## WHAT IS EXPECTED
Copy the full listing exactly, word for word.

[Start of section]

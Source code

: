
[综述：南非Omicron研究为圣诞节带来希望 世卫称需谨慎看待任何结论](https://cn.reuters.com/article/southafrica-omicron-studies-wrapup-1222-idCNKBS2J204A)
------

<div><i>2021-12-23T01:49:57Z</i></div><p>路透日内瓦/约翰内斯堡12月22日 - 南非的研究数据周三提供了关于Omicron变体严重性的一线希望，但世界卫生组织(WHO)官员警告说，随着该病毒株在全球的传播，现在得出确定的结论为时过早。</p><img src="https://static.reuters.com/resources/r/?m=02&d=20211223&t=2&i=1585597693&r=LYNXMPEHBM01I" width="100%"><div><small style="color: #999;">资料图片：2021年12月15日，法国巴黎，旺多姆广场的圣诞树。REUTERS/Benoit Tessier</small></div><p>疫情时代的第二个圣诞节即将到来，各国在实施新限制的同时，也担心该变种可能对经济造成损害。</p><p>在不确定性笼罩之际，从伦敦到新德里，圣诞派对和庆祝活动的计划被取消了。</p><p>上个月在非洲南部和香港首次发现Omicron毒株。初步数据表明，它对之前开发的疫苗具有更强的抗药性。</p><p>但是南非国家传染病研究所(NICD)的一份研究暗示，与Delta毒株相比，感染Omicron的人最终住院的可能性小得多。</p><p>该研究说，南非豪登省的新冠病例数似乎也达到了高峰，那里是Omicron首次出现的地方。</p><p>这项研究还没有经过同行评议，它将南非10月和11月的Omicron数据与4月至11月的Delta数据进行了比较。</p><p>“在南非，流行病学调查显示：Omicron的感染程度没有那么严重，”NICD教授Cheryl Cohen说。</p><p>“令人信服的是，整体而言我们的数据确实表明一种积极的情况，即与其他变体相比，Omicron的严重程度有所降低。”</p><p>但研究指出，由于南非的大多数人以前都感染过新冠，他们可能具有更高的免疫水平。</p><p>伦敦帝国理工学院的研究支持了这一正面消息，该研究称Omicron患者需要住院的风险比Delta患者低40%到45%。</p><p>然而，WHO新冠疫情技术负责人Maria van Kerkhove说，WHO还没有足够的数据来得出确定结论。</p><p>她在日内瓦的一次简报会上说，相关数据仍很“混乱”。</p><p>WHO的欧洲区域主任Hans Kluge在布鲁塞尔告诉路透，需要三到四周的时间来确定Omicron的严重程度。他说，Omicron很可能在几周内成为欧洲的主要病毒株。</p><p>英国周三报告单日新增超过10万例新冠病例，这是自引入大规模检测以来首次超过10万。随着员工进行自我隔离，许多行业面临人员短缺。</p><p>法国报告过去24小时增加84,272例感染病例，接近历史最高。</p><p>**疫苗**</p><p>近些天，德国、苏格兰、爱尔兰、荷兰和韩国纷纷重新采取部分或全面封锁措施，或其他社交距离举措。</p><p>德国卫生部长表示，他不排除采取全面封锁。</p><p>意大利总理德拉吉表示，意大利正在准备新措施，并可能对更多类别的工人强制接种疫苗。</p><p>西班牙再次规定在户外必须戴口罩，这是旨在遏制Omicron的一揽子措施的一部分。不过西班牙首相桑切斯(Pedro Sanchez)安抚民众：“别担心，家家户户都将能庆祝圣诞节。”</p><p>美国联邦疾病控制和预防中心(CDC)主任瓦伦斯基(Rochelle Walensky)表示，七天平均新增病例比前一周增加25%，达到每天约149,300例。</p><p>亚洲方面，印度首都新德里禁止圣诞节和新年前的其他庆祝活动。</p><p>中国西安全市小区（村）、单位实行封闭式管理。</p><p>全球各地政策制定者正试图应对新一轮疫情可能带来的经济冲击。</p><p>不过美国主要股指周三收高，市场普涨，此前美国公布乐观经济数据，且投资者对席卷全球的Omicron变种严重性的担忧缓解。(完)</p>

[End of section]

## RESULT FOR THIS EXERCISE
Source code

:
[综述：南非Omicron研究为圣诞节带来希望 世卫称需谨慎看待任何结论](https://cn.reuters.com/article/southafrica-omicron-studies-wrapup-1222-idCNKBS2J204A)
------

<div><i>2021-12-23T01:49:57Z</i></div><p>路透日内瓦/约翰内斯堡12月22日 - 南非的研究数据周三提供了关于Omicron变体严重性的一线希望，但世界卫生组织(WHO)官员警告说，随着该病毒株在全球的传播，现在得出确定的结论为时过早。</p><img src="https://static.reuters.com/resources/r/?m=02&d=20211223&t=2&i=1585597693&r=LYNXMPEHBM01I" width="100%"><div><small style="color: #999;">资料图片：2021年12月15日，法国巴黎，旺多姆广场的圣诞树。REUTERS/Benoit Tessier</small></div><p>疫情时代的第二个圣诞节即将到来，各国在实施新限制的同时，也担心该变种可能对经济造成损害。</p><p>在不确定性笼罩之际，从伦敦到新德里，圣诞派对和庆祝活动的计划被取消了。</p><p>上个月在非洲南部和香港首次发现Omicron毒株。初步数据表明，它对之前开发的疫苗具有更强的抗药性。</p><p>但是南非国家传染病研究所(NICD)的一份研究暗示，与Delta毒株相比，感染Omicron的人最终住院的可能性小得多。</p><p>该研究说，南非豪登省的新冠病例数似乎也达到了高峰，那里是Omicron首次出现的地方。</p><p>这项研究还没有经过同行评议，它将南非10月和11月的Omicron数据与4月至11月的Delta数据进行了比较。</p><p>“在南非，流行病学调查显示：Omicron的感染程度没有那么严重，”NICD教授Cheryl Cohen说。</p><p>“令人信服的是，整体而言我们的数据确实表明一种积极的情况，即与其他变体相比，Omicron的严重程度有所降低。”</p><p>但研究指出，由于南非的大多数人以前都感染过新冠，他们可能具有更高的免疫水平。</p><p>伦敦帝国理工学院的研究支持了这一正面消息，该研究称Omicron患者需要住院的风险比Delta患者低40%到45%。</p><p>然而，WHO新冠疫情技术负责人Maria van Kerkhove说，WHO还没有足够的数据来得出确定结论。</p><p>她在日内瓦的一次简报会上说，相关数据仍很“混乱”。</p><p>WHO的欧洲区域主任Hans Kluge在布鲁塞尔告诉路透，需要三到四周的时间来确定Omicron的严重程度。他说，Omicron很可能在几周内成为欧洲的主要病毒株。</p><p>英国周三报告单日新增超过10万例新冠病例，这是自引入大规模检测以来首次超过10万。随着员工进行自我隔离，许多行业面临人员短缺。</p><p>法国报告过去24小时增加84,272例感染病例，接近历史最高。</p><p>**疫苗**</p><p>近些天，德国、苏格兰、爱尔兰、荷兰和韩国纷纷重新采取部分或全面封锁措施，或其他社交距离举措。</p><p>德国卫生部长表示，他不排除采取全面封锁。</p><p>意大利总理德拉吉表示，意大利正在准备新措施，并可能对更多类别的工人强制接种疫苗。</p><p>西班牙再次规定在户外必须戴口罩，这是旨在遏制Omicron的一揽子措施的一部分。不过西班牙首相桑切斯(Pedro Sanchez)安抚民众：“别担心，家家户户都将能庆祝圣诞节。”</p><p>美国联邦疾病控制和预防中心(CDC)主任瓦伦斯基(Rochelle Walensky)表示，七天平均新增病例比前一周增加25%，达到每天约149,300例。</p><p>亚洲方面，印度首都新德里禁止圣诞节和新年前的其他庆祝活动。</p><p>中国西安全市小区（村）、单位实行封闭式管理。</p><p>全球各地政策制定者正试图应对新一轮疫情可能带来的经济冲击。</p><p>不过美国主要股指周三收高，市场普涨，此前美国公布乐观经济数据，且投资者对席卷全球的Omicron变种严重性的担忧缓解。(完)</p>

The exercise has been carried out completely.